## [GIVEN ENTRIES]
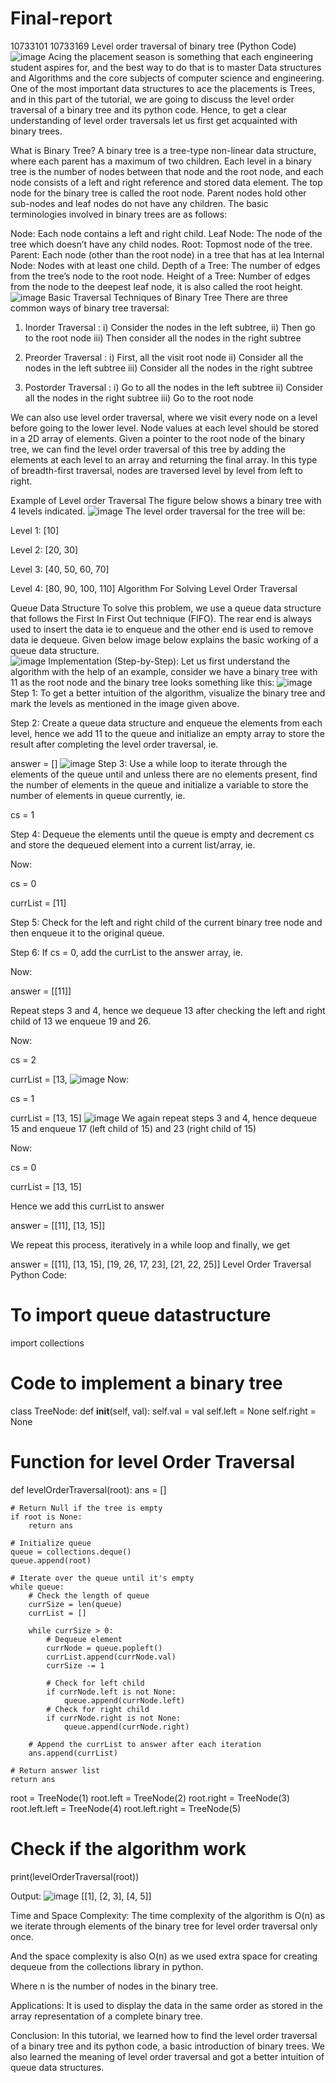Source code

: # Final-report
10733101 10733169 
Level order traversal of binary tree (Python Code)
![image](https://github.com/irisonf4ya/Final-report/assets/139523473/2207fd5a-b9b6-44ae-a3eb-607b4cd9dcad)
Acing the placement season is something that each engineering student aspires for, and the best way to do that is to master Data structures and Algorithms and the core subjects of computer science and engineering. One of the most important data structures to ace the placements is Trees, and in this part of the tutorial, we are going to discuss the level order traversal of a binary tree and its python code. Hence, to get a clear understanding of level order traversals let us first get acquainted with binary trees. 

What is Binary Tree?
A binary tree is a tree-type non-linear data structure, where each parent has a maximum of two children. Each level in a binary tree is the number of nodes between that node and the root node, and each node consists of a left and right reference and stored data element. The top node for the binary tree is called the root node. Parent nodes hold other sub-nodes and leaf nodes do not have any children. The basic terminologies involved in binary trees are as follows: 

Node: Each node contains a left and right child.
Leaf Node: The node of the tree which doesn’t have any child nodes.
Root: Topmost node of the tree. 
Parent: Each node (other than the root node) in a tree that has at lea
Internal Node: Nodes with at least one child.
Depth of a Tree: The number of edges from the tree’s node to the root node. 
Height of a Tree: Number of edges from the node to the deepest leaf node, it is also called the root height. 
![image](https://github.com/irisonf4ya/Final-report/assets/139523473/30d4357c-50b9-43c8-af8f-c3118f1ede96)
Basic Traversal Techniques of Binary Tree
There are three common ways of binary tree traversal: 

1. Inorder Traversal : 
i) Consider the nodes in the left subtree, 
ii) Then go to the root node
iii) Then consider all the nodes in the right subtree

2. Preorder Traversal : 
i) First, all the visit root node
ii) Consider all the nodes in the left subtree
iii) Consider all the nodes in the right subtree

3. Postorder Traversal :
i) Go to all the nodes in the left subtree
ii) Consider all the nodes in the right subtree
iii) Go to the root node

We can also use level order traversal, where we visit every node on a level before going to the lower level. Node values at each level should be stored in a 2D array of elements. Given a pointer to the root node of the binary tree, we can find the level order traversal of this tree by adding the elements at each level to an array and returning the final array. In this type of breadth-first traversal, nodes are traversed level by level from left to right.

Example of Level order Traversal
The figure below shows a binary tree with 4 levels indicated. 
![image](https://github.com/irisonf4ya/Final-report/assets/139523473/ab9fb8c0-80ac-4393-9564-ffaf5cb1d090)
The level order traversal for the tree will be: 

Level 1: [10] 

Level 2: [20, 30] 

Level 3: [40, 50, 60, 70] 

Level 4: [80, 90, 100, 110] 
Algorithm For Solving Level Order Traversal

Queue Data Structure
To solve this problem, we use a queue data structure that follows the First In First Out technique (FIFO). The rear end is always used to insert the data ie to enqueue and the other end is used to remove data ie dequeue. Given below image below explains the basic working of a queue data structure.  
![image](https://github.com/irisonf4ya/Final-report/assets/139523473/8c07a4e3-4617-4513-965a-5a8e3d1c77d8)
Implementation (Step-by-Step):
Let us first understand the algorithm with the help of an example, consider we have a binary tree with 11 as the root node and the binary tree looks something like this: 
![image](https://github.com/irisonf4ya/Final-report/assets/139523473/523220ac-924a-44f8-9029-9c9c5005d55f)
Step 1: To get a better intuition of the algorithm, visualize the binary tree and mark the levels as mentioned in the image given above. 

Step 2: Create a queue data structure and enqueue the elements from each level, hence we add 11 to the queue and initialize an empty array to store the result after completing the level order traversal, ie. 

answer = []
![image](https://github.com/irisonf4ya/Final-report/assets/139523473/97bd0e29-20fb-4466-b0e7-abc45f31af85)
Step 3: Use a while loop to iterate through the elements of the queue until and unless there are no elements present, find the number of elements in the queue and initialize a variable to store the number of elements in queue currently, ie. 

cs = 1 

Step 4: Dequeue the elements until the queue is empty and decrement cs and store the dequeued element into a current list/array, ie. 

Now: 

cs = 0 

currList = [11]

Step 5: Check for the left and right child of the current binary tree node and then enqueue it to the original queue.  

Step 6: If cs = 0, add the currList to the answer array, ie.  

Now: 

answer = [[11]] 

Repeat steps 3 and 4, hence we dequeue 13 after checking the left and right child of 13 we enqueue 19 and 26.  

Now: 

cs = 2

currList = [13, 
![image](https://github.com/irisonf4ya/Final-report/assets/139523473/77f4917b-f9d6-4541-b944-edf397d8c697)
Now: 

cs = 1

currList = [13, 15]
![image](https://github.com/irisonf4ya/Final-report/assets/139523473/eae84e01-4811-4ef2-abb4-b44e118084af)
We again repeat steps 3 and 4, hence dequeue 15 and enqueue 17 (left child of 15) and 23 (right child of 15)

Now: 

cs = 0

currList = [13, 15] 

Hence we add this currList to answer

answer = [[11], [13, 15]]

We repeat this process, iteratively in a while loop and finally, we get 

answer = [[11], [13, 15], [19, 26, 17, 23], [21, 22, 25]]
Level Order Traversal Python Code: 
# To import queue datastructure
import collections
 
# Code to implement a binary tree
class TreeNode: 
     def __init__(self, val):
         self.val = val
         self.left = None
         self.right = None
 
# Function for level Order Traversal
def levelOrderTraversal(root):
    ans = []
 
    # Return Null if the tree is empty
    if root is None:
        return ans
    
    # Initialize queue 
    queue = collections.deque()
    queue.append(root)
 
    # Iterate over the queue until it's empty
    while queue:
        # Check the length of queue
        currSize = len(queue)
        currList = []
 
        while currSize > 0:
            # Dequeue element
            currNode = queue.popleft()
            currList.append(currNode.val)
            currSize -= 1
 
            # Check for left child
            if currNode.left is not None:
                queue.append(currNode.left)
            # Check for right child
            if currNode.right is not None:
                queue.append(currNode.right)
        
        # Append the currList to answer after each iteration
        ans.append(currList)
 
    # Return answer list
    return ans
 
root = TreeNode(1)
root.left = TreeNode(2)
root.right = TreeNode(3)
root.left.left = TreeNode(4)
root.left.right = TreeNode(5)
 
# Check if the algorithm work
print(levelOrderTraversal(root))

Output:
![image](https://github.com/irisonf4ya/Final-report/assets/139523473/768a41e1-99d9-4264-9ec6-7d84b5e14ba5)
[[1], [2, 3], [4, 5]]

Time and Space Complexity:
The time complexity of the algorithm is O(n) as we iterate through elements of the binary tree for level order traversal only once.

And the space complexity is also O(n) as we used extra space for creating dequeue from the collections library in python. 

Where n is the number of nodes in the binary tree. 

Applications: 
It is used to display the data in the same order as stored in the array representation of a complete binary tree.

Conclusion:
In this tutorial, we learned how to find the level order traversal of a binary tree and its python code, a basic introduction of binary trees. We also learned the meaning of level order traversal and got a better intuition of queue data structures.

## [PROBLEM STATEMENT]
Both the line containing "import collections" and the line containing "Time and Space" belong in the answer. Print them and every line above that falls between them exactly, and no others.

## [EXERCISE RESPONSE]
import collections
 
# Code to implement a binary tree
class TreeNode: 
     def __init__(self, val):
         self.val = val
         self.left = None
         self.right = None
 
# Function for level Order Traversal
def levelOrderTraversal(root):
    ans = []
 
    # Return Null if the tree is empty
    if root is None:
        return ans
    
    # Initialize queue 
    queue = collections.deque()
    queue.append(root)
 
    # Iterate over the queue until it's empty
    while queue:
        # Check the length of queue
        currSize = len(queue)
        currList = []
 
        while currSize > 0:
            # Dequeue element
            currNode = queue.popleft()
            currList.append(currNode.val)
            currSize -= 1
 
            # Check for left child
            if currNode.left is not None:
                queue.append(currNode.left)
            # Check for right child
            if currNode.right is not None:
                queue.append(currNode.right)
        
        # Append the currList to answer after each iteration
        ans.append(currList)
 
    # Return answer list
    return ans
 
root = TreeNode(1)
root.left = TreeNode(2)
root.right = TreeNode(3)
root.left.left = TreeNode(4)
root.left.right = TreeNode(5)
 
# Check if the algorithm work
print(levelOrderTraversal(root))

Output:
![image](https://github.com/irisonf4ya/Final-report/assets/139523473/768a41e1-99d9-4264-9ec6-7d84b5e14ba5)
[[1], [2, 3], [4, 5]]

Time and Space Complexity:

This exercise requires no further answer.